There is one more application from this text. Christmas is a time to learn from Joseph. It is the best time for us to extend the miracle of forgiveness to others.

Christmas is often a time when warring armies will lay down their arms, if only for a night. Hopefully the same will be true for you. This is the time to turn away from the anger and instead take up the mantle of forgiveness. Perhaps for you it needs to be given to,

A family member who has hurt you

A friend who has betrayed you

A business partner who cheated you

A parent who walked away

A child who embarrassed you

A Pastor who let you down

A Doctor who missed something on your chart

An investment advisor who misread the markets

A driver who wasn’t paying attention

A mate who crushed your heart

A student who bullied you

A person close to you who didn’t respond the way you wanted in a crisis

Maybe this list doesn’t include the one who is in the site of your weapon of rage. However, if we learn anything from Joseph we learn that forgiveness opens doors, bitterness locks them tight. Forgiveness is an act of faith.

Our initial response of course is that the person does not deserve forgiveness. And that is exactly when the message of Christmas should bring us to silence. We do not deserve forgiveness. We did not warrant God’s extravagant act of love and mercy.

There is this part of us, if we are honest, that says, “but, you don’t know what they have done to me . . . “. And when we say such things we show that we do not understand the depth and horror of sin. We are being too easy on ourselves. Forgiveness does not require us to be a doormat, it doesn’t mean we go back to a bad situation without changes being made; it requires us to let go of the bitterness and the resentment and the desire to punish. It is to put those things in God’s hands.

Imagine being a prisoner of war. You and a group of fellow prisoners spend day after day in agony. You are treated poorly. Yes, sometimes the prisoners turn on each other but it is only because of the misery of their situation.

Now suppose someone slips you the keys to the prison. They tell you that a sedative will be given to all the guards at a certain time and you are assured that you will have the opportunity to escape without incident. What will you do? When the guards fall asleep will you unlock your chains?
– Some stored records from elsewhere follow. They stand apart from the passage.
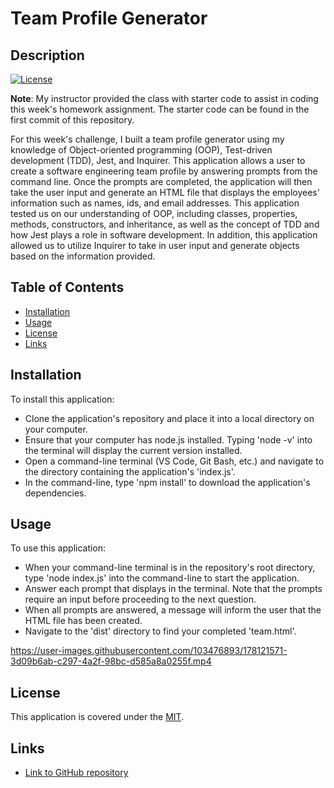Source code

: # Team Profile Generator

## Description
[![License](https://img.shields.io/badge/License-MIT-blue)](https://opensource.org/licenses/MIT)

**Note**: My instructor provided the class with starter code to assist in coding this week's homework assignment. The starter code can be found in the first commit of this repository.

For this week's challenge, I built a team profile generator using my knowledge of Object-oriented programming (OOP), Test-driven development (TDD), Jest, and Inquirer. This application allows a user to create a software engineering team profile by answering prompts from the command line. Once the prompts are completed, the application will then take the user input and generate an HTML file that displays the employees' information such as names, ids, and email addresses. This application tested us on our understanding of OOP, including classes, properties, methods, constructors, and inheritance, as well as the concept of TDD and how Jest plays a role in software development. In addition, this application allowed us to utilize Inquirer to take in user input and generate objects based on the information provided.

## Table of Contents

* [Installation](#installation)
* [Usage](#usage)
* [License](#license)
* [Links](#links)

## Installation

To install this application:
- Clone the application's repository and place it into a local directory on your computer.
- Ensure that your computer has node.js installed. Typing 'node -v' into the terminal will display the current version installed.
- Open a command-line terminal (VS Code, Git Bash, etc.) and navigate to the directory containing the application's 'index.js'.
- In the command-line, type 'npm install' to download the application's dependencies.

## Usage

To use this application:
- When your command-line terminal is in the repository's root directory, type 'node index.js' into the command-line to start the application.
- Answer each prompt that displays in the terminal. Note that the prompts require an input before proceeding to the next question.
- When all prompts are answered, a message will inform the user that the HTML file has been created.
- Navigate to the 'dist' directory to find your completed 'team.html'.

https://user-images.githubusercontent.com/103476893/178121571-3d09b6ab-c297-4a2f-98bc-d585a8a0255f.mp4

## License

This application is covered under the [MIT](https://opensource.org/licenses/MIT).

## Links

- [Link to GitHub repository](https://github.com/kt946/team-profile-generator)
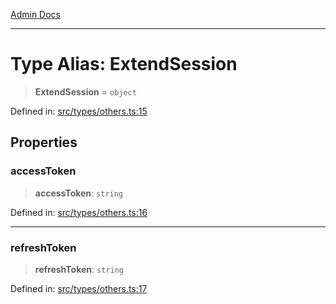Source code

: [Admin Docs](/)

***

# Type Alias: ExtendSession

> **ExtendSession** = `object`

Defined in: [src/types/others.ts:15](https://github.com/PalisadoesFoundation/talawa-admin/blob/main/src/types/others.ts#L15)

## Properties

### accessToken

> **accessToken**: `string`

Defined in: [src/types/others.ts:16](https://github.com/PalisadoesFoundation/talawa-admin/blob/main/src/types/others.ts#L16)

***

### refreshToken

> **refreshToken**: `string`

Defined in: [src/types/others.ts:17](https://github.com/PalisadoesFoundation/talawa-admin/blob/main/src/types/others.ts#L17)
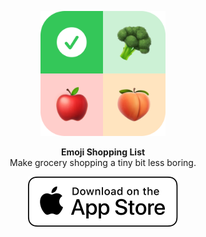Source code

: <p align="center">
   <img width="200" src="Assets/icon-readme.png" alt="Emoji Shopping List - App Logo">
</p>
<p align="center">
   <strong>Emoji Shopping List</strong><BR>
   Make grocery shopping a tiny bit less boring.
</p>
<p align="center">
   <img src="Assets/download-appstore.svg" alt="Download on AppStore"><BR>
</p>
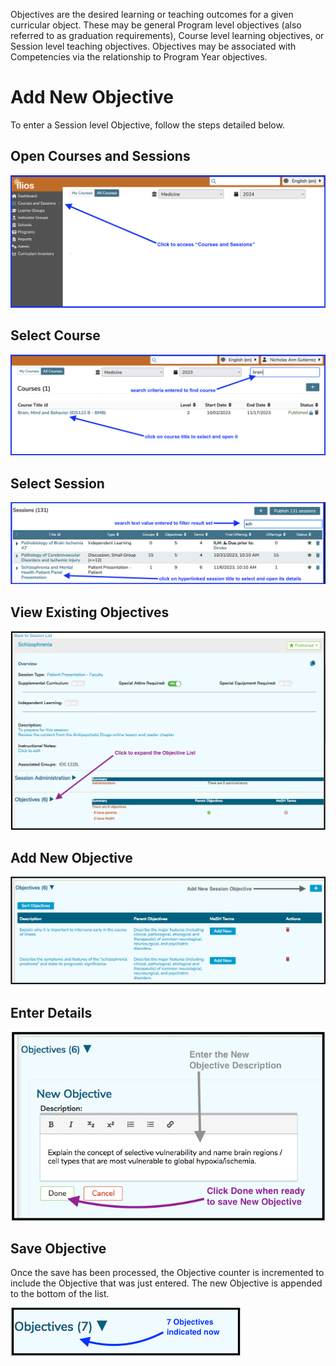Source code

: Objectives are the desired learning or teaching outcomes for a given curricular object. These may be general Program level objectives (also referred to as graduation requirements), Course level learning objectives, or Session level teaching objectives. Objectives may be associated with Competencies via the relationship to Program Year objectives.

# Add New Objective

To enter a Session level Objective, follow the steps detailed below.

## Open Courses and Sessions

![open courses and sessions](../../images/add_session_objective/open_courses_and_sessions.png)

## Select Course

![select and open course](../../images/add_session_objective/select_course.png)

## Select Session

![select session](../../images/add_session_objective/select_session.png)

## View Existing Objectives

![Expand Session Objective List](../../images/add_session_objective/expand_obj_list.png)

## Add New Objective

![Add new Session Objective](../../images/add_session_objective/add_sess_obj.png)

## Enter Details

![Enter Objective text](../../images/add_session_objective/enter_text.png)

## Save Objective

Once the save has been processed, the Objective counter is incremented to include the Objective that was just entered. The new Objective is appended to the bottom of the list.

![Adds one to the counter](../../images/add_session_objective/counter_adjusted.png)
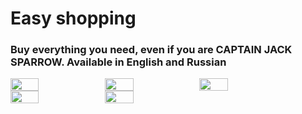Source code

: # Easy shopping
### Buy everything you need, even if you are CAPTAIN JACK SPARROW. Available in English and Russian

<div style="display:flex;flex-wrap:wrap;">
<img src="https://user-images.githubusercontent.com/118269028/222280867-7b1231a1-8ebe-4c29-9acc-23e20c2b45ab.gif" width=30% height=30%>
<img src="https://user-images.githubusercontent.com/118269028/222281524-d8b66db0-420a-44cb-a421-ac3c17f3cfc4.gif" width=30% height=30%>
<img src="https://user-images.githubusercontent.com/118269028/222276952-7585dab0-962f-4324-bb34-8534ec44cbea.jpg" width=30% height=30%>
<img src="https://user-images.githubusercontent.com/118269028/222276896-f72f3d65-fbf3-4932-8e55-d56cfa643df5.jpg" width=30% height=30%>
<img src="https://user-images.githubusercontent.com/118269028/222277028-3d17378e-5561-49ad-b4ae-91cbfccdb58d.jpg" width=30% height=30%>
</div>


 
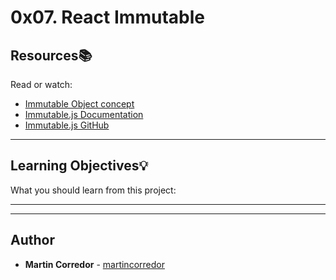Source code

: # 0x07. React Immutable

## Resources:books:
Read or watch:
* [Immutable Object concept](https://intranet.hbtn.io/rltoken/iCzkEHd9UHXDe1SQU7N5sw)
* [Immutable.js Documentation](https://intranet.hbtn.io/rltoken/VLQYE0CUVkFQz79FTKTxmA)
* [Immutable.js GitHub](https://intranet.hbtn.io/rltoken/sFez1GEIXOr7lCrk1MBTwg)

---
## Learning Objectives:bulb:
What you should learn from this project:

---
---

## Author
* **Martin Corredor** - [martincorredor](https://github.com/martincorredor)
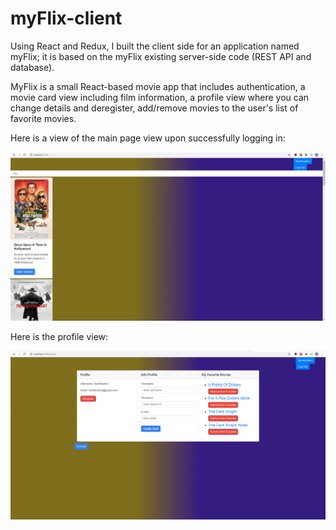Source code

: # myFlix-client

Using React and Redux, I built the client side for an application named myFlix; it is based on the myFlix existing server-side code (REST API and database).

MyFlix is a small React-based movie app that includes authentication, a movie card view including film information, a profile view where you can change details and deregister, add/remove movies to the user's list of favorite movies.

Here is a view of the main page view upon successfully logging in:  

![myFlix React App](/src/pics/Snip6_myFlixReactApp.PNG) 

Here is the profile view:

![myFlix Profile View](/src/pics/Snip7_myFlixReactProfileView.PNG) 
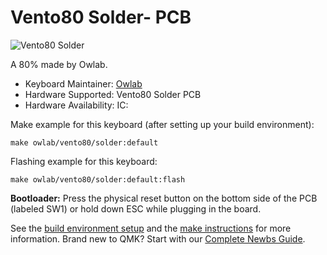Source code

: # Vento80 Solder- PCB

![Vento80 Solder]()

A 80% made by Owlab.

* Keyboard Maintainer: [Owlab](https://github.com/owlab-git)
* Hardware Supported: Vento80 Solder PCB
* Hardware Availability: IC: 

Make example for this keyboard (after setting up your build environment):

    make owlab/vento80/solder:default

Flashing example for this keyboard:

    make owlab/vento80/solder:default:flash

**Bootloader:** Press the physical reset button on the bottom side of the PCB (labeled SW1) or hold down ESC while plugging in the board.

See the [build environment setup](https://docs.qmk.fm/#/getting_started_build_tools) and the [make instructions](https://docs.qmk.fm/#/getting_started_make_guide) for more information. Brand new to QMK? Start with our [Complete Newbs Guide](https://docs.qmk.fm/#/newbs).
Will you unlock the prison door and run to your freedom? I hope you would.

This is the message of Christmas. God has come and given us the key to freedom from sin and the key to new life in Christ. We can escape our prison. Here’s the question: Will you take advantage of what God has done? Will you turn to Him for forgiveness and a new beginning?

But here is a second question: when the guards fall asleep will you also unlock the chains of your fellow prisoners? I suspect you would. You would want to share this good fortune with all who are imprisoned as you are.
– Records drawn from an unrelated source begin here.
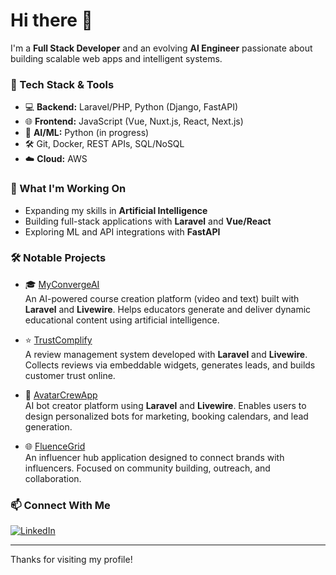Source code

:# Hi there 👋

I'm a **Full Stack Developer** and an evolving **AI Engineer** passionate about building scalable web apps and intelligent systems.

### 🚀 Tech Stack & Tools
- 💻 **Backend:** Laravel/PHP, Python (Django, FastAPI)
- 🌐 **Frontend:** JavaScript (Vue, Nuxt.js, React, Next.js)
- 🧠 **AI/ML:** Python (in progress)
- 🛠️ Git, Docker, REST APIs, SQL/NoSQL
- ☁️ **Cloud:** AWS

### 🧩 What I'm Working On
- Expanding my skills in **Artificial Intelligence**
- Building full-stack applications with **Laravel** and **Vue/React**
- Exploring ML and API integrations with **FastAPI**

### 🛠️ Notable Projects

- 🎓 [MyConvergeAI](https://myconvergeai.com/)  
  An AI-powered course creation platform (video and text) built with **Laravel** and **Livewire**. Helps educators generate and deliver dynamic educational content using artificial intelligence.

- ⭐ [TrustComplify](https://www.trustcomplify.com/login)  
  A review management system developed with **Laravel** and **Livewire**. Collects reviews via embeddable widgets, generates leads, and builds customer trust online.

- 🤖 [AvatarCrewApp](http://avatarcrewapp.com/)  
  AI bot creator platform using **Laravel** and **Livewire**. Enables users to design personalized bots for marketing, booking calendars, and lead generation.

- 🌐 [FluenceGrid](https://fluencegrid.com/)  
  An influencer hub application designed to connect brands with influencers. Focused on community building, outreach, and collaboration.

### 📫 Connect With Me
[![LinkedIn](https://img.shields.io/badge/LinkedIn-vicken--concept-blue?style=flat&logo=linkedin)](https://www.linkedin.com/in/vicken-concept/)

---

Thanks for visiting my profile!
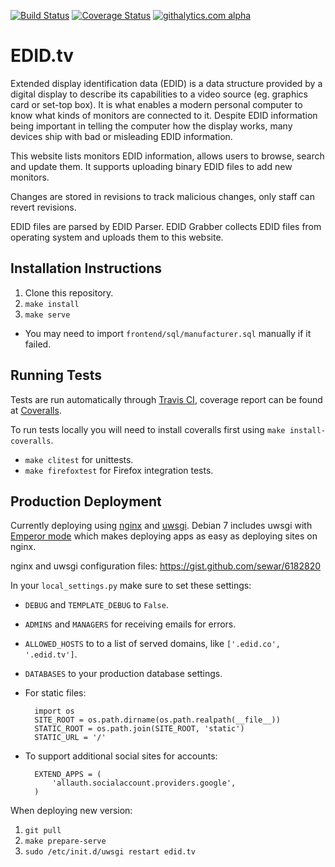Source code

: [![Build Status](https://travis-ci.org/timvideos/edid.tv.png)](https://travis-ci.org/timvideos/edid.tv)
[![Coverage Status](https://coveralls.io/repos/timvideos/edid.tv/badge.png)](https://coveralls.io/r/timvideos/edid.tv)
[![githalytics.com alpha](https://cruel-carlota.pagodabox.com/3546d4188a3ed02851bd28932c1abdf3 "githalytics.com")](http://githalytics.com/timvideos/edid.tv)

EDID.tv
===============

Extended display identification data (EDID) is a data structure provided by a digital display to describe its capabilities to a video source (eg. graphics card or set-top box). It is what enables a modern personal computer to know what kinds of monitors are connected to it. Despite EDID information being important in telling the computer how the display works, many devices ship with bad or misleading EDID information.

This website lists monitors EDID information, allows users to browse, search and update them. It supports uploading binary EDID files to add new monitors.

Changes are stored in revisions to track malicious changes, only staff can revert revisions.

EDID files are parsed by EDID Parser. EDID Grabber collects EDID files from operating system and uploads them to this website.


Installation Instructions
---

1. Clone this repository.
2. `make install`
3. `make serve`
  * You may need to import `frontend/sql/manufacturer.sql` manually if it failed.

Running Tests
---

Tests are run automatically through [Travis CI](http://travis-ci.org), coverage report can be found at [Coveralls](https://coveralls.io).

To run tests locally you will need to install coveralls first using `make install-coveralls`.

* `make clitest` for unittests.
* `make firefoxtest` for Firefox integration tests.

Production Deployment
---

Currently deploying using [nginx](http://nginx.org) and [uwsgi](https://github.com/unbit/uwsgi/). Debian 7 includes uwsgi with [Emperor mode](http://uwsgi-docs.readthedocs.org/en/latest/Emperor.html) which makes deploying apps as easy as deploying sites on nginx.

nginx and uwsgi configuration files: https://gist.github.com/sewar/6182820

In your `local_settings.py` make sure to set these settings:

* `DEBUG` and `TEMPLATE_DEBUG` to `False`.
* `ADMINS` and `MANAGERS` for receiving emails for errors.
* `ALLOWED_HOSTS` to to a list of served domains, like `['.edid.co', '.edid.tv']`.
* `DATABASES` to your production database settings.
* For static files:

        import os
        SITE_ROOT = os.path.dirname(os.path.realpath(__file__))
        STATIC_ROOT = os.path.join(SITE_ROOT, 'static')
        STATIC_URL = '/'

* To support additional social sites for accounts:

        EXTEND_APPS = (
            'allauth.socialaccount.providers.google',
        )


When deploying new version:

1. `git pull`
1. `make prepare-serve`
2. `sudo /etc/init.d/uwsgi restart edid.tv`
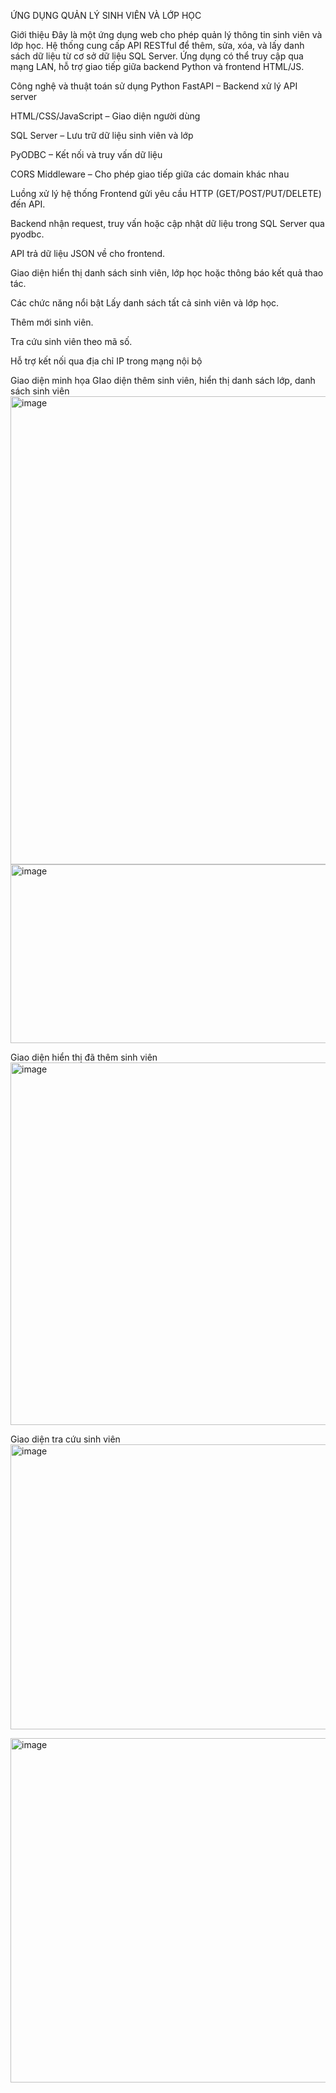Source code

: ỨNG DỤNG QUẢN LÝ SINH VIÊN VÀ LỚP HỌC

Giới thiệu
Đây là một ứng dụng web cho phép quản lý thông tin sinh viên và lớp học. Hệ thống cung cấp API RESTful để thêm, sửa, xóa, và lấy danh sách dữ liệu từ cơ sở dữ liệu SQL Server. Ứng dụng có thể truy cập qua mạng LAN, hỗ trợ giao tiếp giữa backend Python và frontend HTML/JS.

Công nghệ và thuật toán sử dụng
Python FastAPI – Backend xử lý API server

HTML/CSS/JavaScript – Giao diện người dùng

SQL Server – Lưu trữ dữ liệu sinh viên và lớp

PyODBC – Kết nối và truy vấn dữ liệu

CORS Middleware – Cho phép giao tiếp giữa các domain khác nhau

Luồng xử lý hệ thống
Frontend gửi yêu cầu HTTP (GET/POST/PUT/DELETE) đến API.

Backend nhận request, truy vấn hoặc cập nhật dữ liệu trong SQL Server qua pyodbc.

API trả dữ liệu JSON về cho frontend.

Giao diện hiển thị danh sách sinh viên, lớp học hoặc thông báo kết quả thao tác.

Các chức năng nổi bật
Lấy danh sách tất cả sinh viên và lớp học.

Thêm mới sinh viên.

Tra cứu sinh viên theo mã số.

Hỗ trợ kết nối qua địa chỉ IP trong mạng nội bộ

Giao diện minh họa
GIao diện thêm sinh viên, hiển thị danh sách lớp, danh sách sinh viên
<img width="1821" height="749" alt="image" src="https://github.com/user-attachments/assets/826130db-47b2-4cf7-aedd-4d35881f3235" />
<img width="1835" height="286" alt="image" src="https://github.com/user-attachments/assets/4908a755-6a49-46ef-aeb7-587a1103f4a4" />

Giao diện hiển thị đã thêm sinh viên
<img width="1817" height="580" alt="image" src="https://github.com/user-attachments/assets/14b3d333-e10f-4444-934c-e57a73dea22c" />

Giao diện tra cứu sinh viên
<img width="953" height="456" alt="image" src="https://github.com/user-attachments/assets/7c34fff6-1b21-4b16-869d-fc238171d7b3" />

<img width="875" height="551" alt="image" src="https://github.com/user-attachments/assets/3b90dd2c-f6eb-4c3e-a8fd-0115aa665a2d" />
Perhaps you have been deeply hurt. The one who hurt you is also imprisoned. They are miserable because of sin. You can play God or you can extend grace. Which would you desire if you were them?

Forgiveness is the key that opens the door to freedom and new life. We can experience freedom for ourselves and we should do so eagerly. However, we also have the opportunity to unlock the chains of those who are imprisoned with us. The Lord has given us the key, the question is: will we use it selfishly or unselfishly. As long as we refuse to forgive, we remain imprisoned in a bitterness that robs us of life. As long as we keep quiet about the message of Christmas we leave imprisoned souls without hope.
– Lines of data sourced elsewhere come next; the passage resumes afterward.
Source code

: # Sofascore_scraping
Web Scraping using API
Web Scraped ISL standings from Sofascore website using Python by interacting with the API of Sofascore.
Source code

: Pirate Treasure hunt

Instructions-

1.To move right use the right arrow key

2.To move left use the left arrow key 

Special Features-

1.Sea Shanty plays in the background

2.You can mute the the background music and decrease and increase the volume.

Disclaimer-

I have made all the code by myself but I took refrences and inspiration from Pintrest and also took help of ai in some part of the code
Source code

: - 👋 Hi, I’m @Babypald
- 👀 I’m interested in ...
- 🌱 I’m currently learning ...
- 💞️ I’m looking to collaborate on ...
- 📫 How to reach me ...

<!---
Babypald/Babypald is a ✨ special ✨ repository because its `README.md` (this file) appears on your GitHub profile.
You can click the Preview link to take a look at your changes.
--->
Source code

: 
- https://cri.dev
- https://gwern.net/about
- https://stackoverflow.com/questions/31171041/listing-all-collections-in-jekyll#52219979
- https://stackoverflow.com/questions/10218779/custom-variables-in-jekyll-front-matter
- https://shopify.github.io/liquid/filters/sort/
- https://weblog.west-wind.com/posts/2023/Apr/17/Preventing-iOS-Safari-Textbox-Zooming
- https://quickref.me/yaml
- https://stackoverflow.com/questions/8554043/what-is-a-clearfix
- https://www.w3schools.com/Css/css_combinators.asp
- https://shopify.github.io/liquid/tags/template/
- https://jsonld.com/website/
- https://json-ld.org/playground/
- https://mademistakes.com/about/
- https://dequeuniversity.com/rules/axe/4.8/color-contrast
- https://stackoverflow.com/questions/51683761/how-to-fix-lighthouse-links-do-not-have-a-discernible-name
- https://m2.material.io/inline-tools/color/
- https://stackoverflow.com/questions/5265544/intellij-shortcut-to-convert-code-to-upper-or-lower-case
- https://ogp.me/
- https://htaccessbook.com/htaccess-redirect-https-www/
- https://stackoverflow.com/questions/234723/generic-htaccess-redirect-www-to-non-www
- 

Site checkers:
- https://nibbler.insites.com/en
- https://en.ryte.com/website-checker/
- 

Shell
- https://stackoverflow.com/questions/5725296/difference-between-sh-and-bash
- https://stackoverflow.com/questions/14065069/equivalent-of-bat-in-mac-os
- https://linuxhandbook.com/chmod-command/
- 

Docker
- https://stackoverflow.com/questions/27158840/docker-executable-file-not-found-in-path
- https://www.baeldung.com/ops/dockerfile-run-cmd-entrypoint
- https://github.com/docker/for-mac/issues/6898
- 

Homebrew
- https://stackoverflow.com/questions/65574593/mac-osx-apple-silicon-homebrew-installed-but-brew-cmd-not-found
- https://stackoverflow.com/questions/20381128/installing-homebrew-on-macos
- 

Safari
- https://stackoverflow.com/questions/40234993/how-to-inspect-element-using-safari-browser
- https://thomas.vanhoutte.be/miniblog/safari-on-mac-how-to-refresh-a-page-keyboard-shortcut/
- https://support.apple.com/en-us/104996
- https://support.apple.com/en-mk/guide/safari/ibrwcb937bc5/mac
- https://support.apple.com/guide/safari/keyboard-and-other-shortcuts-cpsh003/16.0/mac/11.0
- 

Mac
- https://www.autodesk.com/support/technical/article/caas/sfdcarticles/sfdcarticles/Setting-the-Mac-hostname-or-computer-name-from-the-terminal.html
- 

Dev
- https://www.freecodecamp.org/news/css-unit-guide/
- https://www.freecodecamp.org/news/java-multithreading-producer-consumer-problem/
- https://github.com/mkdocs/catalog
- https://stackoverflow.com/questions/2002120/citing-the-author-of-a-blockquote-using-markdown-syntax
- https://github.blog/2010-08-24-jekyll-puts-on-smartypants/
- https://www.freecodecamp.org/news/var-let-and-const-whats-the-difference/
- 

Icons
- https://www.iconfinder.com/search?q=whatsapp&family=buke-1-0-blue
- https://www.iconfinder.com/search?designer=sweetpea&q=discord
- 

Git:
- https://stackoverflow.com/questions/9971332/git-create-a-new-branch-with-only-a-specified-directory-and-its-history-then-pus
One of the greatest gifts you can give this Christmas is the gift of forgiveness; the gift of a new beginning; another chance; and a restored relationship.

Jason concludes his song about Joseph with these words,

Blessed Joseph, your heart is proven

And through you the Kingdom has come

For God delights in a man of mercy

And has found an earthly father for his son

The story of Joseph is one of trust. It is a story of courage. It is a story of mercy that brought with it the joy of new life. We have the opportunity to experience that story in our own lives. We have the chance to follow in the warm and wonderful footsteps of Joseph, a good and godly man.